> [ENTRIES PROVIDED]:
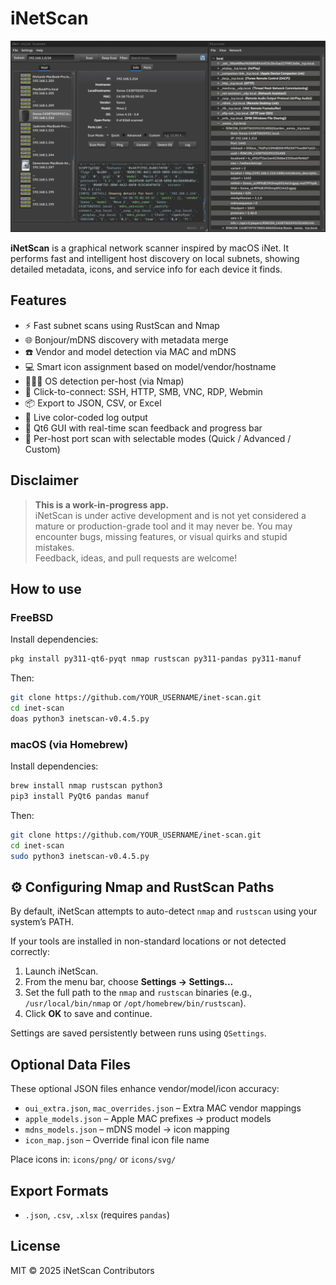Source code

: # iNetScan
![Main UI FreeBSD](images/screenshot_freebsd.png)


**iNetScan** is a graphical network scanner inspired by macOS iNet. It performs fast and intelligent host discovery on local subnets, showing detailed metadata, icons, and service info for each device it finds.

## Features

- ⚡ Fast subnet scans using RustScan and Nmap  
- 🌐 Bonjour/mDNS discovery with metadata merge  
- ☎️ Vendor and model detection via MAC and mDNS  
- 💻 Smart icon assignment based on model/vendor/hostname  
- 🕵🏼‍♂️ OS detection per-host (via Nmap)  
- 🔌 Click-to-connect: SSH, HTTP, SMB, VNC, RDP, Webmin  
- 📦 Export to JSON, CSV, or Excel  
- 📝 Live color-coded log output  
- 💈 Qt6 GUI with real-time scan feedback and progress bar  
- 🧪 Per-host port scan with selectable modes (Quick / Advanced / Custom)  

## Disclaimer

> **This is a work-in-progress app.**  
> iNetScan is under active development and is not yet considered a mature or production-grade tool and it may never be. You may encounter bugs, missing features, or visual quirks and stupid mistakes.  
> Feedback, ideas, and pull requests are welcome!

## How to use

### FreeBSD

Install dependencies:

```sh
pkg install py311-qt6-pyqt nmap rustscan py311-pandas py311-manuf
```

Then:

```sh
git clone https://github.com/YOUR_USERNAME/inet-scan.git
cd inet-scan
doas python3 inetscan-v0.4.5.py
```
### macOS (via Homebrew)

Install dependencies:

```sh
brew install nmap rustscan python3
pip3 install PyQt6 pandas manuf
```

Then:

```sh
git clone https://github.com/YOUR_USERNAME/inet-scan.git
cd inet-scan
sudo python3 inetscan-v0.4.5.py
```

## ⚙️ Configuring Nmap and RustScan Paths

By default, iNetScan attempts to auto-detect `nmap` and `rustscan` using your system’s PATH.

If your tools are installed in non-standard locations or not detected correctly:

1. Launch iNetScan.
2. From the menu bar, choose **Settings → Settings...**
3. Set the full path to the `nmap` and `rustscan` binaries (e.g., `/usr/local/bin/nmap` or `/opt/homebrew/bin/rustscan`).
4. Click **OK** to save and continue.

Settings are saved persistently between runs using `QSettings`.

## Optional Data Files

These optional JSON files enhance vendor/model/icon accuracy:

- `oui_extra.json`, `mac_overrides.json` – Extra MAC vendor mappings  
- `apple_models.json` – Apple MAC prefixes → product models  
- `mdns_models.json` – mDNS model → icon mapping  
- `icon_map.json` – Override final icon file name  

Place icons in: `icons/png/` or `icons/svg/`

## Export Formats

- `.json`, `.csv`, `.xlsx` (requires `pandas`)

## License

MIT © 2025 iNetScan Contributors

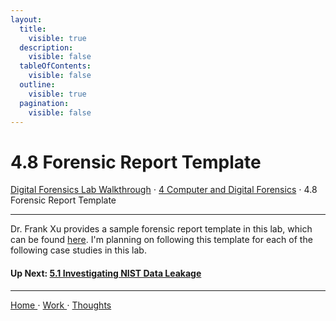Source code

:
 ```yaml
---
layout:
  title:
    visible: true
  description:
    visible: false
  tableOfContents:
    visible: false
  outline:
    visible: true
  pagination:
    visible: false
---
```


# 4.8 Forensic Report Template

[Digital Forensics Lab Walkthrough](../) ⋅ [4 Computer and Digital Forensics](./) ⋅ 4.8 Forensic Report Template

***

Dr. Frank Xu provides a sample forensic report template in this lab, which can be found [here](https://github.com/frankwxu/digital-forensics-lab/blob/main/Basic_Computer_Skills_for_Forensics/Forensic_Report_Template.pdf). I'm planning on following this template for each of the following case studies in this lab.

#### Up Next: [5.1 Investigating NIST Data Leakage](../5-computer-forensics-case-studies/5.1-investigating-nist-data-leakage/README.md)

***

[Home ](https://app.gitbook.com/o/0kO27okC5uVB9ALX3rho/s/036xtfEIzcEdGegONXWM/)⋅ [Work ](https://app.gitbook.com/o/0kO27okC5uVB9ALX3rho/s/WaFS755Q4sf02CxLcghQ/)⋅ [Thoughts](https://app.gitbook.com/o/0kO27okC5uVB9ALX3rho/s/s4QQPMntQ25hmJToKSOu/)
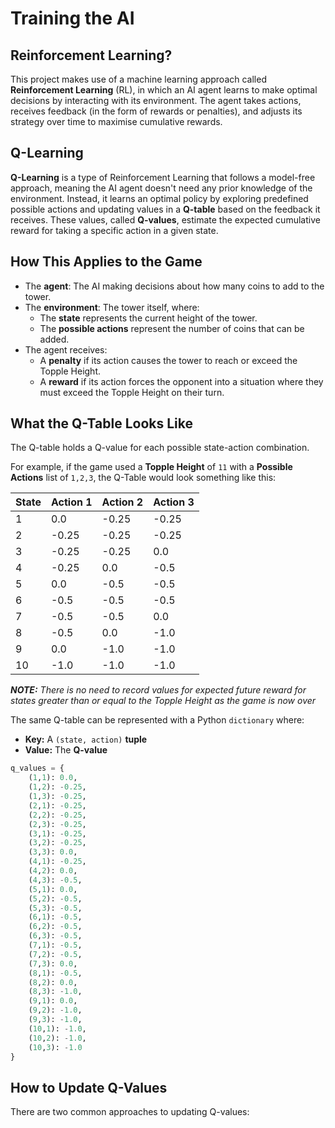 # Training the AI

## Reinforcement Learning?

This project makes use of a machine learning approach called **Reinforcement Learning** (RL), in which an AI agent learns to make optimal decisions by interacting with its environment. The agent takes actions, receives feedback (in the form of rewards or penalties), and adjusts its strategy over time to maximise cumulative rewards.

## Q-Learning

**Q-Learning** is a type of Reinforcement Learning that follows a model-free approach, meaning the AI agent doesn't need any prior knowledge of the environment. Instead, it learns an optimal policy by exploring predefined possible actions and updating values in a **Q-table** based on the feedback it receives. These values, called **Q-values**, estimate the expected cumulative reward for taking a specific action in a given state.

## How This Applies to the Game

- The **agent**: The AI making decisions about how many coins to add to the tower.
- The **environment**: The tower itself, where:
  - The **state** represents the current height of the tower.
  - The **possible actions** represent the number of coins that can be added.
- The agent receives:
  - A **penalty** if its action causes the tower to reach or exceed the Topple Height.
  - A **reward** if its action forces the opponent into a situation where they must exceed the Topple Height on their turn.

## What the Q-Table Looks Like

The Q-table holds a Q-value for each possible state-action combination. 

For example, if the game used a **Topple Height** of `11` with a **Possible Actions** list of `1,2,3`, the Q-Table would look something like this:

| State | Action 1 | Action 2 | Action 3 |
| ----- | ----- | ----- | ----- | 
| 1 | 0.0 | -0.25 | -0.25 |
| 2 | -0.25 | -0.25 | -0.25 |
| 3 | -0.25 | -0.25 | 0.0 |
| 4 | -0.25 | 0.0 | -0.5 |
| 5 | 0.0 | -0.5 | -0.5 |
| 6 | -0.5 | -0.5 | -0.5 |
| 7 | -0.5 | -0.5 | 0.0 |
| 8 | -0.5 | 0.0 | -1.0 |
| 9 | 0.0 | -1.0 | -1.0 |
| 10 | -1.0 | -1.0 | -1.0 |

***NOTE:*** *There is no need to record values for expected future reward for states greater than or equal to the Topple Height as the game is now over*

The same Q-table can be represented with a Python `dictionary` where:
- **Key:** A `(state, action)` **tuple**
- **Value:** The **Q-value**

``` python
q_values = {
    (1,1): 0.0, 
    (1,2): -0.25,
    (1,3): -0.25,
    (2,1): -0.25,
    (2,2): -0.25,
    (2,3): -0.25,
    (3,1): -0.25,
    (3,2): -0.25,
    (3,3): 0.0,
    (4,1): -0.25,
    (4,2): 0.0,
    (4,3): -0.5,
    (5,1): 0.0,
    (5,2): -0.5,
    (5,3): -0.5,
    (6,1): -0.5,
    (6,2): -0.5,
    (6,3): -0.5,
    (7,1): -0.5,
    (7,2): -0.5,
    (7,3): 0.0,
    (8,1): -0.5,
    (8,2): 0.0,
    (8,3): -1.0,
    (9,1): 0.0,
    (9,2): -1.0,
    (9,3): -1.0,
    (10,1): -1.0,
    (10,2): -1.0,
    (10,3): -1.0
}
```

## How to Update Q-Values

There are two common approaches to updating Q-values:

> [WHAT TO DO]: The listing above should be repeated word for word, with every image left out.

> [ANSWER SECTION]:
Source code

: # iNetScan
![Main UI FreeBSD](images/screenshot_freebsd.png)


**iNetScan** is a graphical network scanner inspired by macOS iNet. It performs fast and intelligent host discovery on local subnets, showing detailed metadata, icons, and service info for each device it finds.

## Features

- ⚡ Fast subnet scans using RustScan and Nmap  
- 🌐 Bonjour/mDNS discovery with metadata merge  
- ☎️ Vendor and model detection via MAC and mDNS  
- 💻 Smart icon assignment based on model/vendor/hostname  
- 🕵🏼‍♂️ OS detection per-host (via Nmap)  
- 🔌 Click-to-connect: SSH, HTTP, SMB, VNC, RDP, Webmin  
- 📦 Export to JSON, CSV, or Excel  
- 📝 Live color-coded log output  
- 💈 Qt6 GUI with real-time scan feedback and progress bar  
- 🧪 Per-host port scan with selectable modes (Quick / Advanced / Custom)  

## Disclaimer

> **This is a work-in-progress app.**  
> iNetScan is under active development and is not yet considered a mature or production-grade tool and it may never be. You may encounter bugs, missing features, or visual quirks and stupid mistakes.  
> Feedback, ideas, and pull requests are welcome!

## How to use

### FreeBSD

Install dependencies:

```sh
pkg install py311-qt6-pyqt nmap rustscan py311-pandas py311-manuf
```

Then:

```sh
git clone https://github.com/YOUR_USERNAME/inet-scan.git
cd inet-scan
doas python3 inetscan-v0.4.5.py
```
### macOS (via Homebrew)

Install dependencies:

```sh
brew install nmap rustscan python3
pip3 install PyQt6 pandas manuf
```

Then:

```sh
git clone https://github.com/YOUR_USERNAME/inet-scan.git
cd inet-scan
sudo python3 inetscan-v0.4.5.py
```

## ⚙️ Configuring Nmap and RustScan Paths

By default, iNetScan attempts to auto-detect `nmap` and `rustscan` using your system’s PATH.

If your tools are installed in non-standard locations or not detected correctly:

1. Launch iNetScan.
2. From the menu bar, choose **Settings → Settings...**
3. Set the full path to the `nmap` and `rustscan` binaries (e.g., `/usr/local/bin/nmap` or `/opt/homebrew/bin/rustscan`).
4. Click **OK** to save and continue.

Settings are saved persistently between runs using `QSettings`.

## Optional Data Files

These optional JSON files enhance vendor/model/icon accuracy:

- `oui_extra.json`, `mac_overrides.json` – Extra MAC vendor mappings  
- `apple_models.json` – Apple MAC prefixes → product models  
- `mdns_models.json` – mDNS model → icon mapping  
- `icon_map.json` – Override final icon file name  

Place icons in: `icons/png/` or `icons/svg/`

## Export Formats

- `.json`, `.csv`, `.xlsx` (requires `pandas`)

## License

MIT © 2025 iNetScan Contributors

Source code

:
 ```yaml
---
layout:
  title:
    visible: true
  description:
    visible: false
  tableOfContents:
    visible: false
  outline:
    visible: true
  pagination:
    visible: false
---
```


# 4.8 Forensic Report Template

[Digital Forensics Lab Walkthrough](../) ⋅ [4 Computer and Digital Forensics](./) ⋅ 4.8 Forensic Report Template

***

Dr. Frank Xu provides a sample forensic report template in this lab, which can be found [here](https://github.com/frankwxu/digital-forensics-lab/blob/main/Basic_Computer_Skills_for_Forensics/Forensic_Report_Template.pdf). I'm planning on following this template for each of the following case studies in this lab.

#### Up Next: [5.1 Investigating NIST Data Leakage](../5-computer-forensics-case-studies/5.1-investigating-nist-data-leakage/README.md)

***

[Home ](https://app.gitbook.com/o/0kO27okC5uVB9ALX3rho/s/036xtfEIzcEdGegONXWM/)⋅ [Work ](https://app.gitbook.com/o/0kO27okC5uVB9ALX3rho/s/WaFS755Q4sf02CxLcghQ/)⋅ [Thoughts](https://app.gitbook.com/o/0kO27okC5uVB9ALX3rho/s/s4QQPMntQ25hmJToKSOu/)
 # Training the AI

## Reinforcement Learning?

This project makes use of a machine learning approach called **Reinforcement Learning** (RL), in which an AI agent learns to make optimal decisions by interacting with its environment. The agent takes actions, receives feedback (in the form of rewards or penalties), and adjusts its strategy over time to maximise cumulative rewards.

## Q-Learning

**Q-Learning** is a type of Reinforcement Learning that follows a model-free approach, meaning the AI agent doesn't need any prior knowledge of the environment. Instead, it learns an optimal policy by exploring predefined possible actions and updating values in a **Q-table** based on the feedback it receives. These values, called **Q-values**, estimate the expected cumulative reward for taking a specific action in a given state.

## How This Applies to the Game

- The **agent**: The AI making decisions about how many coins to add to the tower.
- The **environment**: The tower itself, where:
  - The **state** represents the current height of the tower.
  - The **possible actions** represent the number of coins that can be added.
- The agent receives:
  - A **penalty** if its action causes the tower to reach or exceed the Topple Height.
  - A **reward** if its action forces the opponent into a situation where they must exceed the Topple Height on their turn.

## What the Q-Table Looks Like

The Q-table holds a Q-value for each possible state-action combination. 

For example, if the game used a **Topple Height** of `11` with a **Possible Actions** list of `1,2,3`, the Q-Table would look something like this:

| State | Action 1 | Action 2 | Action 3 |
| ----- | ----- | ----- | ----- | 
| 1 | 0.0 | -0.25 | -0.25 |
| 2 | -0.25 | -0.25 | -0.25 |
| 3 | -0.25 | -0.25 | 0.0 |
| 4 | -0.25 | 0.0 | -0.5 |
| 5 | 0.0 | -0.5 | -0.5 |
| 6 | -0.5 | -0.5 | -0.5 |
| 7 | -0.5 | -0.5 | 0.0 |
| 8 | -0.5 | 0.0 | -1.0 |
| 9 | 0.0 | -1.0 | -1.0 |
| 10 | -1.0 | -1.0 | -1.0 |

***NOTE:*** *There is no need to record values for expected future reward for states greater than or equal to the Topple Height as the game is now over*

The same Q-table can be represented with a Python `dictionary` where:
- **Key:** A `(state, action)` **tuple**
- **Value:** The **Q-value**

``` python
q_values = {
    (1,1): 0.0, 
    (1,2): -0.25,
    (1,3): -0.25,
    (2,1): -0.25,
    (2,2): -0.25,
    (2,3): -0.25,
    (3,1): -0.25,
    (3,2): -0.25,
    (3,3): 0.0,
    (4,1): -0.25,
    (4,2): 0.0,
    (4,3): -0.5,
    (5,1): 0.0,
    (5,2): -0.5,
    (5,3): -0.5,
    (6,1): -0.5,
    (6,2): -0.5,
    (6,3): -0.5,
    (7,1): -0.5,
    (7,2): -0.5,
    (7,3): 0.0,
    (8,1): -0.5,
    (8,2): 0.0,
    (8,3): -1.0,
    (9,1): 0.0,
    (9,2): -1.0,
    (9,3): -1.0,
    (10,1): -1.0,
    (10,2): -1.0,
    (10,3): -1.0
}
```

## How to Update Q-Values

There are two common approaches to updating Q-values:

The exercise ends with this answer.